[Your instructions]: All of the data below is to be repeated exactly, except for the pictures.
Top of Data for analysis
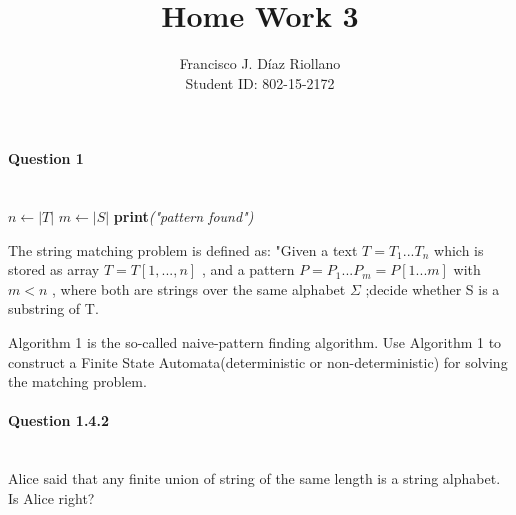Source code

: \documentclass{report}
\title{Home Work 3}
\author{Francisco J. Díaz Riollano \\ Student ID: 802-15-2172 }
\newcommand{\me}[1]{
\begin{math}
#1
\end{math}
}
\begin{document}
\maketitle
\paragraph{\Large{Question 1\\ \\}}


\begin{algorithm}
  \begin{algorithmic}[1]
      \State $n\gets |T|$
      \State $m\gets |S|$
      	\State \textbf{print}\textit{("pattern found")}
      \EndIf
      \EndFor     
    \EndProcedure
  \end{algorithmic}
\end{algorithm}


The string matching problem is defined as: "Given a text \me{T=T_1 ... T_n} which is stored as array \me{T= T[1,...,n]} , and a pattern \me{P = P_1 ... P_m = P[1...m]} with \me{m<n}, where both are strings over the same alphabet \me{\Sigma};decide whether S is a substring of T.

Algorithm 1 is the so-called naive-pattern finding algorithm. Use Algorithm 1 to construct a Finite State Automata(deterministic or non-deterministic) for solving the matching problem.

 
 
 
 
\paragraph{\Large{Question 1.4.2\\ \\}}
Alice said that any finite union of string of the same length is a string alphabet. Is Alice right?
\
\end{document}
Bottom of Data for analysis
[Written answer]:
Source code

: \documentclass{report}
\title{Home Work 3}
\author{Francisco J. Díaz Riollano \\ Student ID: 802-15-2172 }
\newcommand{\me}[1]{
\begin{math}
#1
\end{math}
}
\begin{document}
\maketitle
\paragraph{\Large{Question 1\\ \\}}


\begin{algorithm}
  \begin{algorithmic}[1]
      \State $n\gets |T|$
      \State $m\gets |S|$
      	\State \textbf{print}\textit{("pattern found")}
      \EndIf
      \EndFor     
    \EndProcedure
  \end{algorithmic}
\end{algorithm}


The string matching problem is defined as: "Given a text \me{T=T_1 ... T_n} which is stored as array \me{T= T[1,...,n]} , and a pattern \me{P = P_1 ... P_m = P[1...m]} with \me{m<n}, where both are strings over the same alphabet \me{\Sigma};decide whether S is a substring of T.

Algorithm 1 is the so-called naive-pattern finding algorithm. Use Algorithm 1 to construct a Finite State Automata(deterministic or non-deterministic) for solving the matching problem.

 
 
 
 
\paragraph{\Large{Question 1.4.2\\ \\}}
Alice said that any finite union of string of the same length is a string alphabet. Is Alice right?
\
\end{document}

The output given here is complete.